Copy whichever lines of the data hold the word "image".

» Exercise data
---+---
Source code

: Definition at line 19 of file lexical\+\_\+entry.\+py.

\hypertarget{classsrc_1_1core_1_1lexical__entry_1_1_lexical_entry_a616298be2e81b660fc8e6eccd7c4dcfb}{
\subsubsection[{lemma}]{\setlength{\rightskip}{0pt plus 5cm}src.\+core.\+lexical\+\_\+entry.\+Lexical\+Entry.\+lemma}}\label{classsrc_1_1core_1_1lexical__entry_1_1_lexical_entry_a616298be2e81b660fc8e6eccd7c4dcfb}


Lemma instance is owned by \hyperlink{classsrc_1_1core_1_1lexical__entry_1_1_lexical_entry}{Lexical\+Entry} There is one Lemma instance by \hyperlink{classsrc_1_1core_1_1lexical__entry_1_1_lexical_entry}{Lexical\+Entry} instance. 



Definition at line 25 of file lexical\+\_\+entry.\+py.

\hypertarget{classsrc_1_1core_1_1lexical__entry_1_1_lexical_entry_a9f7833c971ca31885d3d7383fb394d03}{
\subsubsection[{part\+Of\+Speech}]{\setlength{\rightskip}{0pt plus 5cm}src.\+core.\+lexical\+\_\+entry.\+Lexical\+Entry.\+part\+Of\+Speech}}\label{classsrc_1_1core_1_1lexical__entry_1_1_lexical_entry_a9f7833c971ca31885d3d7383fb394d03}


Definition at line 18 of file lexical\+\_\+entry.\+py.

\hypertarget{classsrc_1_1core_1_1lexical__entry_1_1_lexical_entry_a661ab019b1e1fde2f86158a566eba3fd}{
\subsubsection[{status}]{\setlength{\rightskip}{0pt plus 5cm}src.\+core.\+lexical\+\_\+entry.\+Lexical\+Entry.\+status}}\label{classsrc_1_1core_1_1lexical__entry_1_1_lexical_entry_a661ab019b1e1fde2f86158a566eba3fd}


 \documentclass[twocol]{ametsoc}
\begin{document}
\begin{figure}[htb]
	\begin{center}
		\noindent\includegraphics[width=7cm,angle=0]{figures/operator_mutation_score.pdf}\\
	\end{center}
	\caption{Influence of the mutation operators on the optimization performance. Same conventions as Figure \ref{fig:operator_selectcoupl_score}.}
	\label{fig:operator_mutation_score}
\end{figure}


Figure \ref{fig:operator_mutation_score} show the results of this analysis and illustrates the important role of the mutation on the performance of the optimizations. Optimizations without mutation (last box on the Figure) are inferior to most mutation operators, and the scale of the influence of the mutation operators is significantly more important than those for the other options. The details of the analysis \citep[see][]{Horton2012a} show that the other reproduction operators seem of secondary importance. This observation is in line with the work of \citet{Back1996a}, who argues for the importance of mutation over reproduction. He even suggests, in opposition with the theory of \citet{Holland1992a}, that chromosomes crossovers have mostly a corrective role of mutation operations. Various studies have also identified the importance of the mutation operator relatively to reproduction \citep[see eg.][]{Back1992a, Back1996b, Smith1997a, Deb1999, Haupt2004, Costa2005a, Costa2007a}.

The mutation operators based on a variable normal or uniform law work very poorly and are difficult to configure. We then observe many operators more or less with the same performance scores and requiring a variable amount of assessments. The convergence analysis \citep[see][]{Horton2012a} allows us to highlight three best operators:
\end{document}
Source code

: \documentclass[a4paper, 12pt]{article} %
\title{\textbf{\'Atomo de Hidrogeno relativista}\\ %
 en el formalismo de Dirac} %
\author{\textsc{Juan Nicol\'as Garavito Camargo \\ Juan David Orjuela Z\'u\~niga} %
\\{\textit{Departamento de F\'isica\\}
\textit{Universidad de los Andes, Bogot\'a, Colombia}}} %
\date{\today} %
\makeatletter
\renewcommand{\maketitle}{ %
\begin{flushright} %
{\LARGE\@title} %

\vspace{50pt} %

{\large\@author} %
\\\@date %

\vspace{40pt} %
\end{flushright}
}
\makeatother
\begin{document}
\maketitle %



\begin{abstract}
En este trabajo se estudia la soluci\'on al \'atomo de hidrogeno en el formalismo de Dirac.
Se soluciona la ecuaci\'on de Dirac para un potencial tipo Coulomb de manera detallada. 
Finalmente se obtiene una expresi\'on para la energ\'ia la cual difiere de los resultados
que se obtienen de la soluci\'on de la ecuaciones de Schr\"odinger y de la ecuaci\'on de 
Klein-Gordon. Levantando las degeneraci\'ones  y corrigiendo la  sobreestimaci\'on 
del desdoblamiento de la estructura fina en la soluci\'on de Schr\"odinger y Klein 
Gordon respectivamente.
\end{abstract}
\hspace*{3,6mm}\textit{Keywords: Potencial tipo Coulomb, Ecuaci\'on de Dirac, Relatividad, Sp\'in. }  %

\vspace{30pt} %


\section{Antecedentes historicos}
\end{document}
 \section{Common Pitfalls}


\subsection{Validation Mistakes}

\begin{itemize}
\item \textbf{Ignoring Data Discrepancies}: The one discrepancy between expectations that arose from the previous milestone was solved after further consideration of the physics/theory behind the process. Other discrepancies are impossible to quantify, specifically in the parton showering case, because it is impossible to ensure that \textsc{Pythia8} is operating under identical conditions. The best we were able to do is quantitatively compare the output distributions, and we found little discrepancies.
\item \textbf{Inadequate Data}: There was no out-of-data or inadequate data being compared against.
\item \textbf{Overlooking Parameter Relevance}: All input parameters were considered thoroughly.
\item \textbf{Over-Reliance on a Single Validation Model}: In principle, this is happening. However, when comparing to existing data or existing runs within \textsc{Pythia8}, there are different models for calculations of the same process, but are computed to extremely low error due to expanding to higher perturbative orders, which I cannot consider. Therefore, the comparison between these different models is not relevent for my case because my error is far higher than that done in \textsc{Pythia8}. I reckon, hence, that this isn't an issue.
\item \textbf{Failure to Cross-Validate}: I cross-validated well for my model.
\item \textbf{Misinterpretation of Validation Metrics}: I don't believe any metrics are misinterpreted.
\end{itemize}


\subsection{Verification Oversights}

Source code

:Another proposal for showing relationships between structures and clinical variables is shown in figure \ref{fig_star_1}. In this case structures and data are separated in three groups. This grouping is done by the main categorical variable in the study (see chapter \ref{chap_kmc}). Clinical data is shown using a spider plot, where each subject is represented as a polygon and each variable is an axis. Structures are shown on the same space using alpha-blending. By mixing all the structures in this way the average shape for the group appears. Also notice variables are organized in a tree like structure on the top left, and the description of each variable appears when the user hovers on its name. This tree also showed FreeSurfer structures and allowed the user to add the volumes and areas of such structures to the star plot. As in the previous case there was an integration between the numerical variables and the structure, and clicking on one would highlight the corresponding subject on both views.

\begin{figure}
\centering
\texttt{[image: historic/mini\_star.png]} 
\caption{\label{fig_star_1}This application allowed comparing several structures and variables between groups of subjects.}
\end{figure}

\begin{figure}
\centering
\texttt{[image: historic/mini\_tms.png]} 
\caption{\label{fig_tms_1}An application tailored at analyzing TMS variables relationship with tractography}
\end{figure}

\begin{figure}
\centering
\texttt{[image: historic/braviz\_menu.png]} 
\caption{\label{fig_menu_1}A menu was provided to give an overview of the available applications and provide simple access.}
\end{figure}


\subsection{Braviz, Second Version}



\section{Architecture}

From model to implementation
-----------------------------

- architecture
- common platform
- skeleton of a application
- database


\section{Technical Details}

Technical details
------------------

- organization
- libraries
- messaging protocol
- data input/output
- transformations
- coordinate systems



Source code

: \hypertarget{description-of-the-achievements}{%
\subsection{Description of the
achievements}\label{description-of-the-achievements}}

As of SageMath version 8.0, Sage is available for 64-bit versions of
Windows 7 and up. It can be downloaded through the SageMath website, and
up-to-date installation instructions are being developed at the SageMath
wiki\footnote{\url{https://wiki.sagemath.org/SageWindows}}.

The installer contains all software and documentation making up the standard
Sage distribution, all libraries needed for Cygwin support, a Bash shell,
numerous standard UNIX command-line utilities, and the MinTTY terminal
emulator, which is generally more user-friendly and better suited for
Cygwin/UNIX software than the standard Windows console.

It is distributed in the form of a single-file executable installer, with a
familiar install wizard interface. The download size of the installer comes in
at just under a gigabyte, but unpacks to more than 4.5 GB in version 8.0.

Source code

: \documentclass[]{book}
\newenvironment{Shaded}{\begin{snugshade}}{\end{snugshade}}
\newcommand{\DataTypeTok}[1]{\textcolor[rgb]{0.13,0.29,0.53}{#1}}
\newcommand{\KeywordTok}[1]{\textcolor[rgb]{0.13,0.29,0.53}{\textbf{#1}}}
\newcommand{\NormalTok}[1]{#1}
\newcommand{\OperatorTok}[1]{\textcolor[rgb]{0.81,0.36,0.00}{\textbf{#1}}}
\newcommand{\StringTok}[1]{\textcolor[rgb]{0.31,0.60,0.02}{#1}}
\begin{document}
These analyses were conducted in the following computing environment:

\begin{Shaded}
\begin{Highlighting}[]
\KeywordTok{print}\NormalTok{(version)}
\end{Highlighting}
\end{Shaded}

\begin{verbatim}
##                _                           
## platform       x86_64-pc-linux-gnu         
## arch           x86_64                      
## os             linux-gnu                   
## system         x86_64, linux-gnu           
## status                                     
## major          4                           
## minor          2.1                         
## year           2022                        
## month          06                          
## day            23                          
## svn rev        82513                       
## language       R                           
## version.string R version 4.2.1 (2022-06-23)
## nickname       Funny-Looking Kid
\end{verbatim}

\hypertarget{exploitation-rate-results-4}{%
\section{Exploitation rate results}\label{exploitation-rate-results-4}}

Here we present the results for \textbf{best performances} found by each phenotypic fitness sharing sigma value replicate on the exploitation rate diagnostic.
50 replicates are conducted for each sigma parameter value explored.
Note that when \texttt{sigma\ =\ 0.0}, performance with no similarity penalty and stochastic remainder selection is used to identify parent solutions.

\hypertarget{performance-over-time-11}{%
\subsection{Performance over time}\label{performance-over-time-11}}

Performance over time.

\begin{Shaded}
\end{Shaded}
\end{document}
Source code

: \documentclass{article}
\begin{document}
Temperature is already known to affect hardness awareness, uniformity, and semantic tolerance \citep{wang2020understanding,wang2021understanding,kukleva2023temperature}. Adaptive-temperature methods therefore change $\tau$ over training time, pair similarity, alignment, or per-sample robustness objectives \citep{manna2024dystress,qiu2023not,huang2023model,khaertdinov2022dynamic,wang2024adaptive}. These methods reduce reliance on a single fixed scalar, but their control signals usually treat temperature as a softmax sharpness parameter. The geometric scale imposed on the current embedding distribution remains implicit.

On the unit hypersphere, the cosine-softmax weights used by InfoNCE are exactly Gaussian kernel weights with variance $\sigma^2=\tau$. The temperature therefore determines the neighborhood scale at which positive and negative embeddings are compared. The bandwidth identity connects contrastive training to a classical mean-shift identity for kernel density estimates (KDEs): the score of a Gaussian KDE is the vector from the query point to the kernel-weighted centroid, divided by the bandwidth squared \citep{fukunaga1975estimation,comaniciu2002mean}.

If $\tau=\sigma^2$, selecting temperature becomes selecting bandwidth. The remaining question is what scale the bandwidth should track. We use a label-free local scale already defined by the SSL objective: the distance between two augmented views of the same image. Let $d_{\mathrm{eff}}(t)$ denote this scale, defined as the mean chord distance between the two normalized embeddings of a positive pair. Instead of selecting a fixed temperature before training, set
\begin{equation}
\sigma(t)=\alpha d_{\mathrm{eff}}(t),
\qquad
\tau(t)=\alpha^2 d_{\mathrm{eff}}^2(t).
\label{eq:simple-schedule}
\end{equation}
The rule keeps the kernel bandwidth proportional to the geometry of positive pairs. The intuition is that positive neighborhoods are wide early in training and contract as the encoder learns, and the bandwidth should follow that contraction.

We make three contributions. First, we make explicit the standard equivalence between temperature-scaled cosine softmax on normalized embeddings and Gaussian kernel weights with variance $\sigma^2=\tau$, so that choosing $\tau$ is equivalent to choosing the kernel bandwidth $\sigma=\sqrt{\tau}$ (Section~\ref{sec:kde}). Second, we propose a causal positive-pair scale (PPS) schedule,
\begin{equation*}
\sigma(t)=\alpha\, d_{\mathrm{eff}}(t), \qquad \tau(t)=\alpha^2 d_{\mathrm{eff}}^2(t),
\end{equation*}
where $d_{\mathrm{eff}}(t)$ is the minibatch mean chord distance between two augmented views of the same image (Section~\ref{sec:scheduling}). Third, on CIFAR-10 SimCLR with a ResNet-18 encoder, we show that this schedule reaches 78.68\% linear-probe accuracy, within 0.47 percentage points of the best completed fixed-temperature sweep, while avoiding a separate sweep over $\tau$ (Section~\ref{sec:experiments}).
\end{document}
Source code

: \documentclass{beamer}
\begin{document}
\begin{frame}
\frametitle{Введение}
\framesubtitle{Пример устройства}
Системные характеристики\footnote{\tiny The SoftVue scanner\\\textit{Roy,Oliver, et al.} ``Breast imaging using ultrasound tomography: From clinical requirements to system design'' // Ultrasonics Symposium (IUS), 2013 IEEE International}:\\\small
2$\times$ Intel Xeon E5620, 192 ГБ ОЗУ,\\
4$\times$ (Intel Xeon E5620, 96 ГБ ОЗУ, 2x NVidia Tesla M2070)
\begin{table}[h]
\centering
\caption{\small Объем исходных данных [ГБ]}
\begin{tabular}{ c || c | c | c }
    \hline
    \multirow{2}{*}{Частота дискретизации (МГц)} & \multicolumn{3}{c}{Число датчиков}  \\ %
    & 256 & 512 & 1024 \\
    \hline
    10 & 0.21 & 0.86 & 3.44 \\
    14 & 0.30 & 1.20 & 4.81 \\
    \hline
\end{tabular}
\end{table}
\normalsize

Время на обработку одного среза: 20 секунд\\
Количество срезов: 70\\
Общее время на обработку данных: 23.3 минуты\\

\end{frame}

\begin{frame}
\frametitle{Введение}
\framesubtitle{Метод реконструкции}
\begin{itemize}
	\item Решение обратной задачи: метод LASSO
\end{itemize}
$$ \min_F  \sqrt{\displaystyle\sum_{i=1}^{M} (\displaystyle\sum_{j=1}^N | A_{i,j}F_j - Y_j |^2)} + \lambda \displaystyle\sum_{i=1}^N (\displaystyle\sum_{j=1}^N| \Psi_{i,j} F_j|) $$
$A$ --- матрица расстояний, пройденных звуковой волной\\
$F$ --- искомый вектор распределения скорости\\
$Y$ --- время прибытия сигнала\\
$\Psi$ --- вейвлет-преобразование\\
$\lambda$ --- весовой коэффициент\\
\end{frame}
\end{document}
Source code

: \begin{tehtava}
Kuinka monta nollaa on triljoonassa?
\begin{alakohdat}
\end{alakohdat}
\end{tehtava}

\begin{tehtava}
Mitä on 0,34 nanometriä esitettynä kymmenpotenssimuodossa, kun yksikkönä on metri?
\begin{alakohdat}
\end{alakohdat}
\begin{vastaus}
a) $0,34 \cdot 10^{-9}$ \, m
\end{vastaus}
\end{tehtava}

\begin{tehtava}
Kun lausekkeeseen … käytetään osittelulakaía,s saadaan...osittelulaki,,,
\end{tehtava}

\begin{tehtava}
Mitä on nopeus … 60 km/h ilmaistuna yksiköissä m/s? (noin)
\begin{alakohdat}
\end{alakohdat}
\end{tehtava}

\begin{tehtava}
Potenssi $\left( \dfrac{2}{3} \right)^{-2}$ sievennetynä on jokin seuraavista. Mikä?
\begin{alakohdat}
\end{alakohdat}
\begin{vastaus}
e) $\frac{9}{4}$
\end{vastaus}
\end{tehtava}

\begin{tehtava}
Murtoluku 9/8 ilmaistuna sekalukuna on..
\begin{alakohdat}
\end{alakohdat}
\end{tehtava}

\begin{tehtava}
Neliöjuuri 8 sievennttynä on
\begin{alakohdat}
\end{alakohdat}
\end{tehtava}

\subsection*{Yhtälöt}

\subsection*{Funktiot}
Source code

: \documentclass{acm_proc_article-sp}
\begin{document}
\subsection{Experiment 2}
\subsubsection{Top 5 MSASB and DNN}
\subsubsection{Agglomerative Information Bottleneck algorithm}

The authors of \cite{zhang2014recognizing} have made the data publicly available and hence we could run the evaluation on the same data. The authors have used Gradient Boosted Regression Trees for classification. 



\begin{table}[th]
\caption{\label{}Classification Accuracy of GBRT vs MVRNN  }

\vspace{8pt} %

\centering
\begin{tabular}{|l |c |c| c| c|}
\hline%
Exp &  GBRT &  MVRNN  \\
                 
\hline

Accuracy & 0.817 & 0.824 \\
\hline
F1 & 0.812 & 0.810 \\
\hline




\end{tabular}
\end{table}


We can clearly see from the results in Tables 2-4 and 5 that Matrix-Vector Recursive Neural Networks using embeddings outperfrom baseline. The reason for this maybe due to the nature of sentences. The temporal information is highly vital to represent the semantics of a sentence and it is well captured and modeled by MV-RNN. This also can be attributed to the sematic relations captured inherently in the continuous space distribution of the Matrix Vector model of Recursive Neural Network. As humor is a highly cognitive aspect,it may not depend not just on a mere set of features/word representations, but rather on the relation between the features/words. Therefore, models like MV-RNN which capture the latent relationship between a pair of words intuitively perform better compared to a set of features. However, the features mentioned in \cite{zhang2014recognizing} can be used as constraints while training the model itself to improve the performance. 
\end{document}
---+---
» Response below
\texttt{[image: historic/mini\_star.png]} 
\texttt{[image: historic/mini\_tms.png]} 
\texttt{[image: historic/braviz\_menu.png]} 
If $\tau=\sigma^2$, selecting temperature becomes selecting bandwidth. The remaining question is what scale the bandwidth should track. We use a label-free local scale already defined by the SSL objective: the distance between two augmented views of the same image. Let $d_{\mathrm{eff}}(t)$ denote this scale, defined as the mean chord distance between the two normalized embeddings of a positive pair. Instead of selecting a fixed temperature before training, set
where $d_{\mathrm{eff}}(t)$ is the minibatch mean chord distance between two augmented views of the same image (Section~\ref{sec:scheduling}). Third, on CIFAR-10 SimCLR with a ResNet-18 encoder, we show that this schedule reaches 78.68\% linear-probe accuracy, within 0.47 percentage points of the best completed fixed-temperature sweep, while avoiding a separate sweep over $\tau$ (Section~\ref{sec:experiments}).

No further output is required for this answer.